«Считалось, что карналлит и сильвинит Верхнекамского и других месторождений не содержат органических остатков…»
«За калий», 3 ноября 1961 года.
1.
На земле уже появились первые весенние краски, когда я приехал в Березники, чтобы побывать в шахте калийного комбината.
— Глубина двести семьдесят метров,— сказал Кучеренко.
В штреке просторно и сухо. Мимо проносятся электровозы с вагонетками. Кажется, что мы попали в метро, только кто-то по недосмотру включил неполное освещение. По отвесной лестнице поднимаемся вдоль стен квадратного колодца. Здесь света больше, чем в штреке, и перед глазами раскрывается удивительное разнообразие красок. Красно-кирпичный цвет калийной соли сменяется водянисто-серым каменной, той самой, которая в очищенном виде попадает к нам на обеденный стол. Дальше идут еле заметные глинистые прослойки, потом эти же цвета повторяются, согретые оттенками. При свете электричества краски будто затеяли какой-то фантастический танец. Мой спутник, геолог Алексей Иванович Кучеренко, который, казалось бы, за время работы на комбинате вдоволь насмотрелся на эту красоту, тоже не остается равнодушным.

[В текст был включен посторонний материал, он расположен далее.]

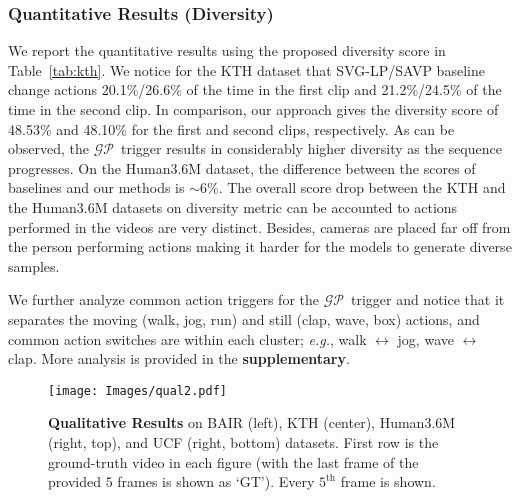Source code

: \documentclass{article} \usepackage{iclr2021_conference,times}
\newcommand{\GP}{$\mathcal{GP}$}
\def\eg{\emph{e.g.}}
\begin{document}
\vspace{-0.05in}
\subsubsection{Quantitative Results (Diversity)}
\vspace{-0.05in}
We report the quantitative results using the proposed diversity score in Table~\ref{tab:kth}. We notice for the KTH dataset that SVG-LP/SAVP baseline change actions 20.1\%/26.6\% of the time in the first clip and 21.2\%/24.5\% of the time in the second clip.  In comparison, our approach gives the diversity score of 48.53\% and 48.10\% for the first and second clips, respectively. As can be observed, the \GP\ trigger results in considerably higher diversity as the sequence progresses. On the Human3.6M dataset, the difference between the scores of baselines and our methods is $\sim$6\%. The overall score drop between the KTH and the Human3.6M datasets on diversity metric can be accounted to actions performed in the videos are very distinct. Besides, cameras are placed far off from the person performing actions making it harder for the models to generate diverse samples.

We further analyze common action triggers for the \GP\ trigger and notice that it separates the moving (walk, jog, run) and still (clap, wave, box) actions, and common action switches are within each cluster; \eg, walk $\leftrightarrow$ jog, wave $\leftrightarrow$ clap. More analysis is provided in the \textbf{supplementary}.
\begin{figure}
    \centering

    \texttt{[image: Images/qual2.pdf]}

    \caption{\textbf{Qualitative Results} on BAIR (left), KTH (center), Human3.6M (right, top), and UCF (right, bottom) datasets. First row is the ground-truth video in each figure (with the last frame of the provided $5$ frames is shown as `GT'). Every $5^\text{th}$ frame is shown.}
    \label{fig:qualitative}
\end{figure}

\vspace{-0.05in}
\end{document}
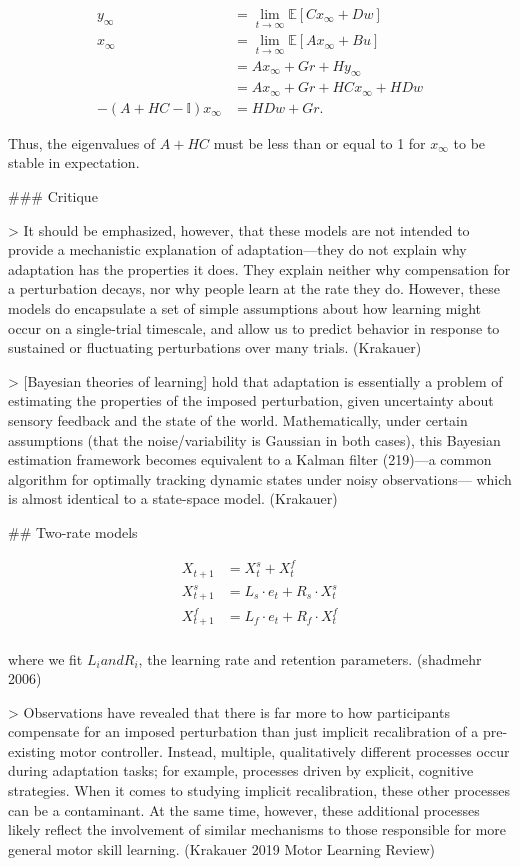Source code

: \documentclass[../main.tex]{subfiles}
\begin{document}
{{{$$
\begin{aligned}
y_\infty &= \lim_{t\to\infty}\mathbb{E}\left[Cx_\infty + Dw\right] \\
x_\infty &= \lim_{t\to\infty}\mathbb{E}\left[Ax_\infty + Bu\right] \\
&= Ax_\infty + Gr + Hy_\infty \\
&= Ax_\infty + Gr + HCx_\infty + HDw \\
-(A + HC - \mathbb{I})x_\infty &= HDw + Gr.
\end{aligned}
$$

Thus, the
eigenvalues of $A + HC$ must be less than or equal to 1 for $x_\infty$
to be stable in expectation.

### Critique

> It should be emphasized, however, that these models are not intended to provide a mechanistic explanation of adaptation—they do not explain why adaptation has the properties it does. They explain neither why compensation for a perturbation decays, nor why people learn at the rate they do. However, these models do encapsulate a set of simple assumptions about how learning might occur on a single-trial timescale, and allow us to predict behavior in response to sustained or fluctuating perturbations over many trials. (Krakauer)

> [Bayesian theories of learning] hold that adaptation is essentially a problem of estimating the properties of the imposed perturbation, given uncertainty about sensory feedback and the state of the world. Mathematically, under certain assumptions (that the noise/variability is Gaussian in both cases), this Bayesian estimation framework becomes equivalent to a Kalman filter (219)—a common algorithm for optimally tracking dynamic states under noisy observations— which is almost identical to a state-space model. (Krakauer)


## Two-rate models

$$
\begin{aligned}
X_{t+1} &= X^{s}_{t} + X^f_t \\
X^s_{t+1} &= L_s \cdot e_t + R_s \cdot X^s_{t} \\
X^f_{t+1} &= L_f \cdot e_t + R_f \cdot X^f_{t} \\
\end{aligned}
$$

where we fit $L_i and R_i$, the learning rate and retention parameters. (shadmehr 2006)

> Observations have revealed that there is far more to how participants compensate for an imposed perturbation than just implicit recalibration of a pre-existing motor controller. Instead, multiple, qualitatively different processes occur during adaptation tasks; for example, processes driven by explicit, cognitive strategies. When it comes to studying implicit recalibration, these other processes can be a contaminant. At the same time, however, these additional processes likely reflect the involvement of similar mechanisms to those responsible for more general motor skill learning. (Krakauer 2019 Motor Learning Review)

}}}
\end{document}
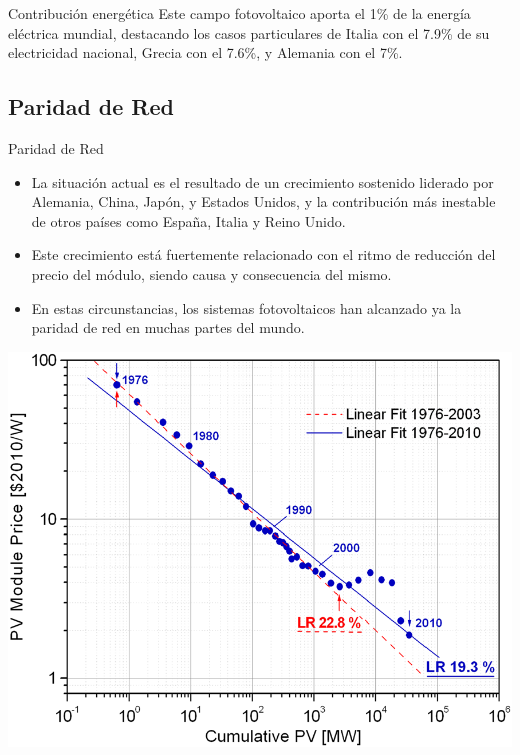 \documentclass[xcolor={usenames,svgnames,dvipsnames}]{beamer}
\begin{document}
\begin{frame}[label={sec:org2891ce1}]{Contribución energética}
Este campo fotovoltaico aporta el 1\% de la energía eléctrica mundial,
destacando los casos particulares de Italia con el 7.9\% de su
electricidad nacional, Grecia con el 7.6\%, y Alemania con el 7\%.
\end{frame}

\subsection{Paridad de Red}
\label{sec:org52b267e}

\begin{frame}[label={sec:orgeb78aee}]{Paridad de Red}
\begin{itemize}
\item La situación actual es el resultado de un crecimiento sostenido
liderado por Alemania, China, Japón, y Estados Unidos, y la
contribución más inestable de otros países como España, Italia y
Reino Unido.

\item Este crecimiento está fuertemente relacionado con el ritmo de
reducción del precio del módulo, siendo causa y consecuencia del
mismo.

\item En estas circunstancias, los sistemas fotovoltaicos han alcanzado ya
la paridad de red en muchas partes del mundo.
\end{itemize}
\end{frame}


\begin{frame}[label={sec:org5b3a6f5}]{}
\begin{center}
\includegraphics[width=.9\linewidth]{../figs/CurvaAprendizajeFV_BreyerPiP.png}
\end{center}
\end{frame}
\end{document}
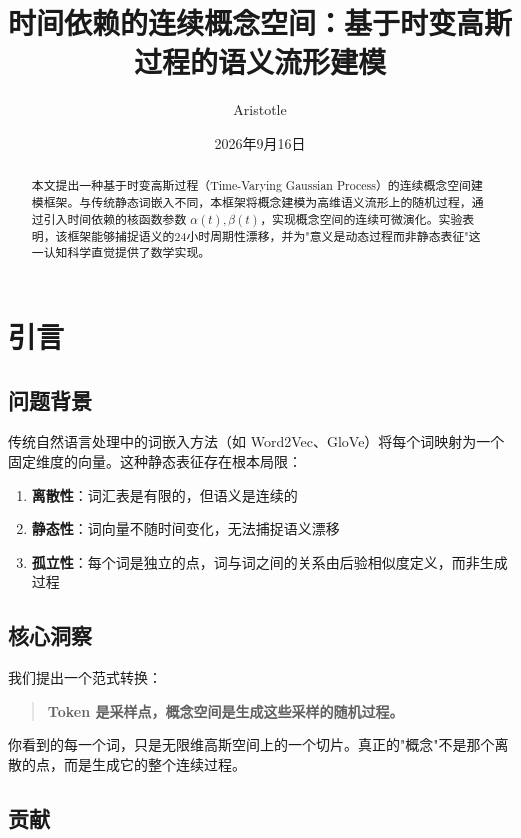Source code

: \documentclass[12pt, a4paper]{article}
\title{\textbf{时间依赖的连续概念空间：基于时变高斯过程的语义流形建模}}
\author{Aristotle}
\date{2026年9月16日}
\begin{document}
\maketitle

\begin{abstract}
本文提出一种基于时变高斯过程（Time-Varying Gaussian Process）的连续概念空间建模框架。与传统静态词嵌入不同，本框架将概念建模为高维语义流形上的随机过程，通过引入时间依赖的核函数参数 $\alpha(t), \beta(t)$，实现概念空间的连续可微演化。实验表明，该框架能够捕捉语义的24小时周期性漂移，并为"意义是动态过程而非静态表征"这一认知科学直觉提供了数学实现。
\end{abstract}

\section{引言}

\subsection{问题背景}

传统自然语言处理中的词嵌入方法（如 Word2Vec、GloVe）将每个词映射为一个固定维度的向量。这种静态表征存在根本局限：

\begin{enumerate}
    \item \textbf{离散性}：词汇表是有限的，但语义是连续的
    \item \textbf{静态性}：词向量不随时间变化，无法捕捉语义漂移
    \item \textbf{孤立性}：每个词是独立的点，词与词之间的关系由后验相似度定义，而非生成过程
\end{enumerate}

\subsection{核心洞察}

我们提出一个范式转换：

\begin{quote}
\textbf{Token 是采样点，概念空间是生成这些采样的随机过程。}
\end{quote}

你看到的每一个词，只是无限维高斯空间上的一个切片。真正的"概念"不是那个离散的点，而是生成它的整个连续过程。

\subsection{贡献}
\end{document}
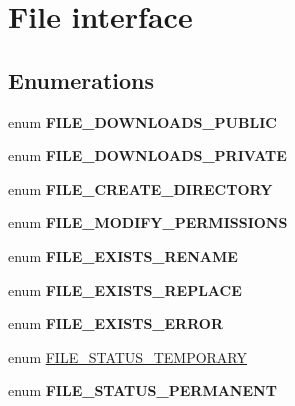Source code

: \hypertarget{group__file}{
\section{File interface}
\label{group__file}
}
\subsection*{Enumerations}
\begin{CompactItemize}
\item 
enum \textbf{FILE\_\-DOWNLOADS\_\-PUBLIC} 
\item 
enum \textbf{FILE\_\-DOWNLOADS\_\-PRIVATE} 
\item 
enum \textbf{FILE\_\-CREATE\_\-DIRECTORY} 
\item 
enum \textbf{FILE\_\-MODIFY\_\-PERMISSIONS} 
\item 
enum \textbf{FILE\_\-EXISTS\_\-RENAME} 
\item 
enum \textbf{FILE\_\-EXISTS\_\-REPLACE} 
\item 
enum \textbf{FILE\_\-EXISTS\_\-ERROR} 
\item 
enum \hyperlink{group__file_g436af683744d1fefcd6da3d694633d19}{FILE\_\-STATUS\_\-TEMPORARY} 
\item 
enum \textbf{FILE\_\-STATUS\_\-PERMANENT} 
\end{CompactItemize}
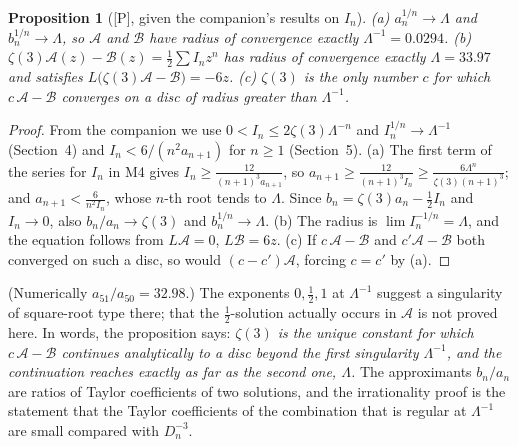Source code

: \documentclass[11pt,a4paper]{article}
\newcommand{\cA}{\mathcal A}
\newcommand{\cB}{\mathcal B}
\newcommand{\st}[1]{\textsf{[#1]}}
\newtheorem{proposition}[theorem]{Proposition}
\theoremstyle{definition}
\begin{document}
\begin{proposition}[\st{P}, given the companion's results on $I_n$]\label{prop:ode}
\textup{(a)} $a_n^{1/n}\to\Lambda$ and $b_n^{1/n}\to\Lambda$, so $\cA$ and $\cB$ have radius of
convergence exactly $\Lambda^{-1}=0.0294$.
\textup{(b)} $\zeta(3)\cA(z)-\cB(z)=\frac12\sum I_nz^n$ has radius of convergence exactly
$\Lambda=33.97$ and satisfies $L\bigl(\zeta(3)\cA-\cB\bigr)=-6z$.
\textup{(c)} $\zeta(3)$ is the only number $c$ for which $c\,\cA-\cB$ converges on a disc of radius
greater than $\Lambda^{-1}$.
\end{proposition}
\begin{proof}
From the companion we use $0<I_n\le2\zeta(3)\Lambda^{-n}$ and $I_n^{1/n}\to\Lambda^{-1}$ (Section~4)
and $I_n<6/(n^2a_{n+1})$ for $n\ge1$ (Section~5).
(a) The first term of the series for $I_n$ in M4 gives $I_n\ge\frac{12}{(n+1)^3a_{n+1}}$, so
$a_{n+1}\ge\frac{12}{(n+1)^3I_n}\ge\frac{6\Lambda^n}{\zeta(3)(n+1)^3}$; and $a_{n+1}<\frac6{n^2I_n}$,
whose $n$-th root tends to $\Lambda$. Since $b_n=\zeta(3)a_n-\frac12I_n$ and $I_n\to0$, also
$b_n/a_n\to\zeta(3)$ and $b_n^{1/n}\to\Lambda$.
(b) The radius is $\lim I_n^{-1/n}=\Lambda$, and the equation follows from $L\cA=0$, $L\cB=6z$.
(c) If $c\,\cA-\cB$ and $c'\cA-\cB$ both converged on such a disc, so would $(c-c')\cA$, forcing
$c=c'$ by (a).
\end{proof}
(Numerically $a_{51}/a_{50}=32.98$.) The exponents $0,\frac12,1$ at $\Lambda^{-1}$ suggest a
singularity of square-root type there; that the $\frac12$-solution actually occurs in $\cA$ is not
proved here. In words, the proposition says:
\emph{$\zeta(3)$ is the unique constant for which $c\,\cA-\cB$ continues analytically to a disc beyond
the first singularity $\Lambda^{-1}$, and the continuation reaches exactly as far as the second one,
$\Lambda$.} The approximants $b_n/a_n$ are
ratios of Taylor coefficients of two solutions, and the irrationality proof is the statement that
the Taylor coefficients of the combination that is regular at $\Lambda^{-1}$ are small compared with
$D_n^{-3}$.
\end{document}
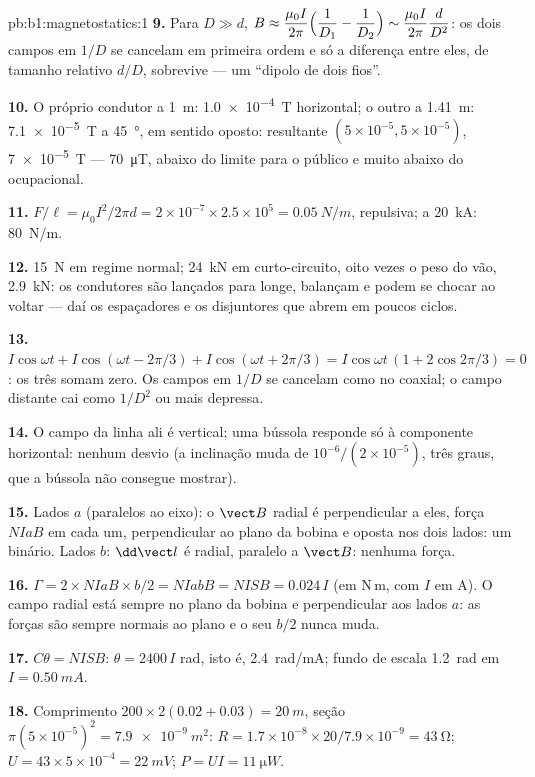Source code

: \begin{solution}{pb:b1:magnetostatics:1}
\textbf{9.} Para $D \gg d$, $B \approx \dfrac{\mu_0I}{2\pi}\Bigl(\dfrac1{D_1} - \dfrac1{D_2}\Bigr)
\sim \dfrac{\mu_0I}{2\pi}\dfrac{d}{D^2}$: os dois campos em $1/D$ se cancelam em primeira
ordem e só a diferença entre eles, de tamanho relativo $d/D$, sobrevive --- um
``dipolo de dois fios''.

\textbf{10.} O próprio condutor a \qty{1}{m}: \qty{1.0e-4}{T} horizontal; o outro
a \qty{1.41}{m}: \qty{7.1e-5}{T} a \qty{45}{\degree}, em sentido oposto: resultante
$(5 \times 10^{-5}, 5 \times 10^{-5})$, \qty{7e-5}{T} --- \qty{70}{\micro T}, abaixo do
limite para o público e muito abaixo do ocupacional.

\textbf{11.} $F/\ell = \mu_0I^2/2\pi d = 2 \times 10^{-7} \times 2.5 \times 10^5 =
\qty{0.05}{N/m}$, repulsiva; a \qty{20}{kA}: \qty{80}{N/m}.

\textbf{12.} \qty{15}{N} em regime normal; \qty{24}{kN} em curto-circuito, oito vezes
o peso do vão, \qty{2.9}{kN}: os condutores são lançados para longe, balançam
e podem se chocar ao voltar --- daí os espaçadores e os disjuntores que
abrem em poucos ciclos.

\textbf{13.} $I\cos\omega t + I\cos(\omega t - 2\pi/3) + I\cos(\omega t + 2\pi/3) =
I\cos\omega t\,(1 + 2\cos2\pi/3) = 0$: os três  somam zero. Os
campos em $1/D$ se cancelam como no coaxial; o campo distante cai como $1/D^2$ ou
mais depressa.

\textbf{14.} O campo da linha ali é vertical; uma bússola responde só à
componente horizontal: nenhum desvio (a inclinação muda de
$10^{-6}/(2 \times 10^{-5})$, três graus, que a bússola não consegue mostrar).

\textbf{15.} Lados $a$ (paralelos ao eixo): o $\vect B$ radial é
perpendicular a eles, força $NIaB$ em cada um, perpendicular ao
plano da bobina e oposta nos dois lados: um binário. Lados $b$: $\dd\vect l$
é radial, paralelo a $\vect B$: nenhuma força.

\textbf{16.} $\Gamma = 2 \times NIaB \times b/2 = NIabB = NISB = 0.024\,I$ (em N\,m, com $I$
em A). O campo radial está sempre no plano da bobina e perpendicular
aos lados $a$: as forças são sempre normais ao plano e o seu  $b/2$ nunca muda.

\textbf{17.} $C\theta = NISB$: $\theta = 2400\,I$ rad, isto é, \qty{2.4}{rad/mA}; fundo
de escala \qty{1.2}{rad} em $I = \qty{0.50}{mA}$.

\textbf{18.} Comprimento $200 \times 2(0.02 + 0.03) = \qty{20}{m}$, seção $\pi(5 \times
10^{-5})^2 = \qty{7.9e-9}{m^2}$: $R = 1.7 \times 10^{-8} \times 20/7.9 \times 10^{-9} =
\qty{43}{\ohm}$; $U = 43 \times 5 \times 10^{-4} = \qty{22}{mV}$; $P = UI = \qty{11}{\micro W}$.


\end{solution}
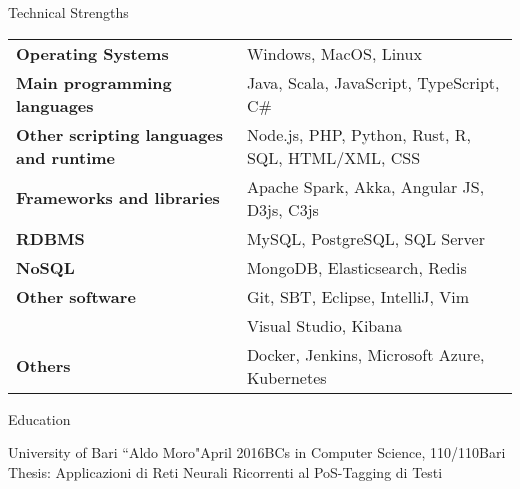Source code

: \documentclass{resume} %
\begin{document}

\begin{rSection}{Technical Strengths}

\begin{tabular}{ @{} >{\bfseries}l @{\hspace{6ex}} l }
Operating Systems & Windows, MacOS, Linux \\
Main programming languages & Java, Scala, JavaScript, TypeScript, C\# \\
Other scripting languages and runtime & Node.js, PHP, Python, Rust, R, SQL, HTML/XML, CSS \\
Frameworks and libraries & Apache Spark, Akka, Angular JS, D3js, C3js \\
RDBMS & MySQL, PostgreSQL, SQL Server \\
NoSQL & MongoDB, Elasticsearch, Redis \\
Other software & Git, SBT, Eclipse, IntelliJ, Vim \\
& Visual Studio, Kibana \\
Others & Docker, Jenkins, Microsoft Azure, Kubernetes \\
\end{tabular}

\end{rSection}


\begin{rSection}{Education}

\begin{rSubsection}{University of Bari ``Aldo Moro"}{April 2016}{BCs in Computer Science, 110/110}{Bari}
Thesis: Applicazioni di Reti Neurali Ricorrenti al PoS-Tagging di Testi
\end{rSubsection}

\end{rSection}
\end{document}
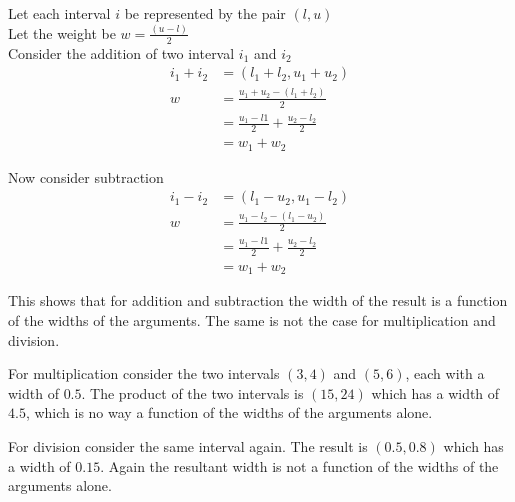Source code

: \documentclass[a4paper,12pt]{article}
\begin{document}
Let each interval $i$ be represented by the pair $(l, u)$ \\

Let the weight be $w = \frac{(u-l)}{2}$ \\

Consider the addition of two interval $i_1$ and $i_2$
\begin{align}
i_1+i_2 &= (l_1+l_2, u_1+u_2) \\
w & = \frac{u_1 + u_2 - (l_1 + l_2)}{2} \\ 
  & = \frac{u_1 - l1}{2} + \frac{u_2 - l_2}{2} \\
  & = w_1 + w_2
\end{align}

Now consider subtraction
\begin{align}
i_1-i_2 &= (l_1-u_2, u_1-l_2) \\
w & = \frac{u_1 - l_2 - (l_1 - u_2)}{2} \\ 
  & = \frac{u_1 - l1}{2} + \frac{u_2 - l_2}{2} \\
  & = w_1 + w_2
\end{align}

This shows that for addition and subtraction the width of the result is a function of the widths of the arguments. The same is not the case for multiplication and division. 

For multiplication consider the two intervals $(3, 4)$ and $(5, 6)$, each with a width of $0.5$. The product of the two intervals is $(15, 24)$ which has a width of $4.5$, which is no way a function of the widths of the arguments alone.

For division consider the same interval again. The result is $(0.5, 0.8)$ which has a width of $0.15$. Again the resultant width is not a function of the widths of the arguments alone.
\end{document}
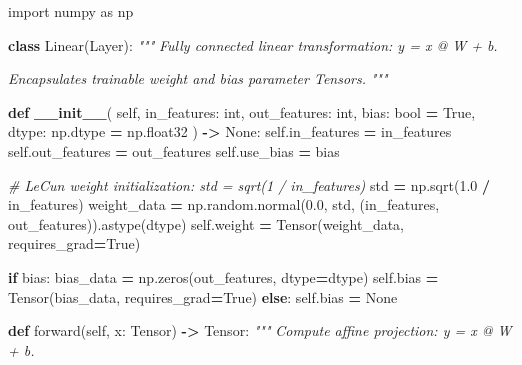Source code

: \documentclass[
  letterpaper,
]{scrbook}
\newenvironment{Shaded}{\begin{snugshade}}{\end{snugshade}}
\newcommand{\BuiltInTok}[1]{#1}
\newcommand{\CommentTok}[1]{\textcolor[rgb]{0.56,0.35,0.01}{\textit{#1}}}
\newcommand{\ControlFlowTok}[1]{\textcolor[rgb]{0.13,0.29,0.53}{\textbf{#1}}}
\newcommand{\FloatTok}[1]{\textcolor[rgb]{0.00,0.00,0.81}{#1}}
\newcommand{\FunctionTok}[1]{\textcolor[rgb]{0.13,0.29,0.53}{\textbf{#1}}}
\newcommand{\ImportTok}[1]{#1}
\newcommand{\KeywordTok}[1]{\textcolor[rgb]{0.13,0.29,0.53}{\textbf{#1}}}
\newcommand{\NormalTok}[1]{#1}
\newcommand{\OperatorTok}[1]{\textcolor[rgb]{0.81,0.36,0.00}{\textbf{#1}}}
\newcommand{\VariableTok}[1]{\textcolor[rgb]{0.00,0.00,0.00}{#1}}
\begin{document}
\begin{Shaded}
\begin{Highlighting}[]
\ImportTok{import}\NormalTok{ numpy }\ImportTok{as}\NormalTok{ np}

\KeywordTok{class}\NormalTok{ Linear(Layer):}
    \CommentTok{"""}
\CommentTok{    Fully connected linear transformation: y = x @ W + b.}

\CommentTok{    Encapsulates trainable weight and bias parameter Tensors.}
\CommentTok{    """}

    \KeywordTok{def} \FunctionTok{\_\_init\_\_}\NormalTok{(}
        \VariableTok{self}\NormalTok{,}
\NormalTok{        in\_features: }\BuiltInTok{int}\NormalTok{,}
\NormalTok{        out\_features: }\BuiltInTok{int}\NormalTok{,}
\NormalTok{        bias: }\BuiltInTok{bool} \OperatorTok{=} \VariableTok{True}\NormalTok{,}
\NormalTok{        dtype: np.dtype }\OperatorTok{=}\NormalTok{ np.float32}
\NormalTok{    ) }\OperatorTok{{-}\textgreater{}} \VariableTok{None}\NormalTok{:}
        \VariableTok{self}\NormalTok{.in\_features }\OperatorTok{=}\NormalTok{ in\_features}
        \VariableTok{self}\NormalTok{.out\_features }\OperatorTok{=}\NormalTok{ out\_features}
        \VariableTok{self}\NormalTok{.use\_bias }\OperatorTok{=}\NormalTok{ bias}

        \CommentTok{\# LeCun weight initialization: std = sqrt(1 / in\_features)}
\NormalTok{        std }\OperatorTok{=}\NormalTok{ np.sqrt(}\FloatTok{1.0} \OperatorTok{/}\NormalTok{ in\_features)}
\NormalTok{        weight\_data }\OperatorTok{=}\NormalTok{ np.random.normal(}\FloatTok{0.0}\NormalTok{, std, (in\_features, out\_features)).astype(dtype)}
        \VariableTok{self}\NormalTok{.weight }\OperatorTok{=}\NormalTok{ Tensor(weight\_data, requires\_grad}\OperatorTok{=}\VariableTok{True}\NormalTok{)}

        \ControlFlowTok{if}\NormalTok{ bias:}
\NormalTok{            bias\_data }\OperatorTok{=}\NormalTok{ np.zeros(out\_features, dtype}\OperatorTok{=}\NormalTok{dtype)}
            \VariableTok{self}\NormalTok{.bias }\OperatorTok{=}\NormalTok{ Tensor(bias\_data, requires\_grad}\OperatorTok{=}\VariableTok{True}\NormalTok{)}
        \ControlFlowTok{else}\NormalTok{:}
            \VariableTok{self}\NormalTok{.bias }\OperatorTok{=} \VariableTok{None}

    \KeywordTok{def}\NormalTok{ forward(}\VariableTok{self}\NormalTok{, x: Tensor) }\OperatorTok{{-}\textgreater{}}\NormalTok{ Tensor:}
        \CommentTok{"""}
\CommentTok{        Compute affine projection: y = x @ W + b.}


\end{Highlighting}
\end{Shaded}
\end{document}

— Хорошо, да?— говорит он.— А есть места поинтереснее. Но они далековато. А вот разрезной штрек я вам покажу.
Идем в темноте. Узкие лучи лампочек скользят у самых ног. Пролезаем сквозь тесный проем и выходим на огонек. Смутные контуры лебедки, стальные тросы уходят в круглую горловину разрезного штрека… Здесь, на внутренней окружности, цветные ленты будто сместились, расползлись, а над самой головой столпились в причудливом беспорядке. Это было какое-то буйство красок, искристое и изменчивое. Невольно хотелось сравнить искусство природы с искусством знаменитых ковровщиц и метростроителей. Но разум подсказывал, что похожесть тут чисто внешняя. Краски соляных толщ никогда не знали мудрого и горячего прикосновения человеческих пальцев. Они мертвы.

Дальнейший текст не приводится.